**Source data**
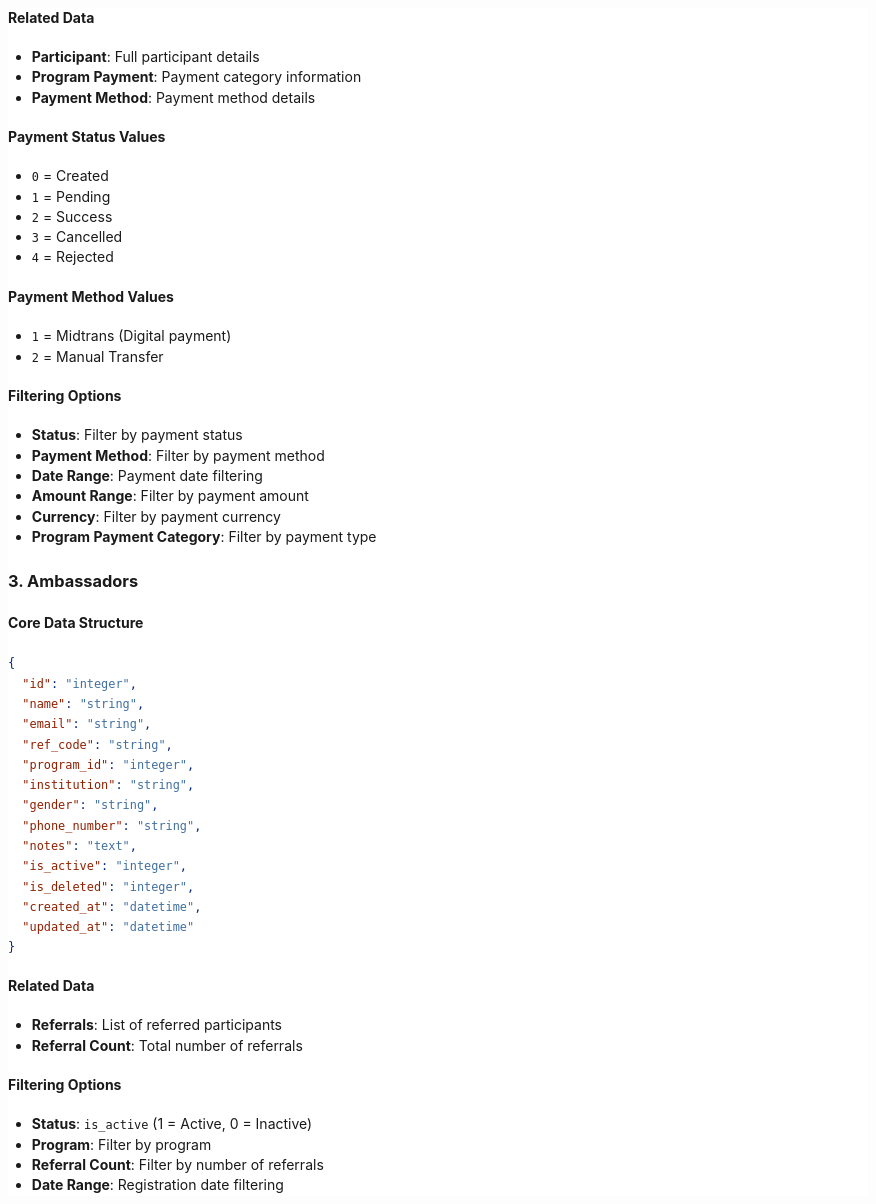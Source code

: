 #### Related Data
- **Participant**: Full participant details
- **Program Payment**: Payment category information
- **Payment Method**: Payment method details

#### Payment Status Values
- `0` = Created
- `1` = Pending
- `2` = Success
- `3` = Cancelled
- `4` = Rejected

#### Payment Method Values
- `1` = Midtrans (Digital payment)
- `2` = Manual Transfer

#### Filtering Options
- **Status**: Filter by payment status
- **Payment Method**: Filter by payment method
- **Date Range**: Payment date filtering
- **Amount Range**: Filter by payment amount
- **Currency**: Filter by payment currency
- **Program Payment Category**: Filter by payment type

### 3. Ambassadors

#### Core Data Structure
```json
{
  "id": "integer",
  "name": "string",
  "email": "string",
  "ref_code": "string",
  "program_id": "integer",
  "institution": "string",
  "gender": "string",
  "phone_number": "string",
  "notes": "text",
  "is_active": "integer",
  "is_deleted": "integer",
  "created_at": "datetime",
  "updated_at": "datetime"
}
```

#### Related Data
- **Referrals**: List of referred participants
- **Referral Count**: Total number of referrals

#### Filtering Options
- **Status**: `is_active` (1 = Active, 0 = Inactive)
- **Program**: Filter by program
- **Referral Count**: Filter by number of referrals
- **Date Range**: Registration date filtering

**What you need to do**
Leave the pictures out and print the whole listing precisely.

**Solution to this exercise**
Source code

: #### Related Data
- **Participant**: Full participant details
- **Program Payment**: Payment category information
- **Payment Method**: Payment method details

#### Payment Status Values
- `0` = Created
- `1` = Pending
- `2` = Success
- `3` = Cancelled
- `4` = Rejected

#### Payment Method Values
- `1` = Midtrans (Digital payment)
- `2` = Manual Transfer

#### Filtering Options
- **Status**: Filter by payment status
- **Payment Method**: Filter by payment method
- **Date Range**: Payment date filtering
- **Amount Range**: Filter by payment amount
- **Currency**: Filter by payment currency
- **Program Payment Category**: Filter by payment type

### 3. Ambassadors

#### Core Data Structure
```json
{
  "id": "integer",
  "name": "string",
  "email": "string",
  "ref_code": "string",
  "program_id": "integer",
  "institution": "string",
  "gender": "string",
  "phone_number": "string",
  "notes": "text",
  "is_active": "integer",
  "is_deleted": "integer",
  "created_at": "datetime",
  "updated_at": "datetime"
}
```

#### Related Data
- **Referrals**: List of referred participants
- **Referral Count**: Total number of referrals

#### Filtering Options
- **Status**: `is_active` (1 = Active, 0 = Inactive)
- **Program**: Filter by program
- **Referral Count**: Filter by number of referrals
- **Date Range**: Registration date filtering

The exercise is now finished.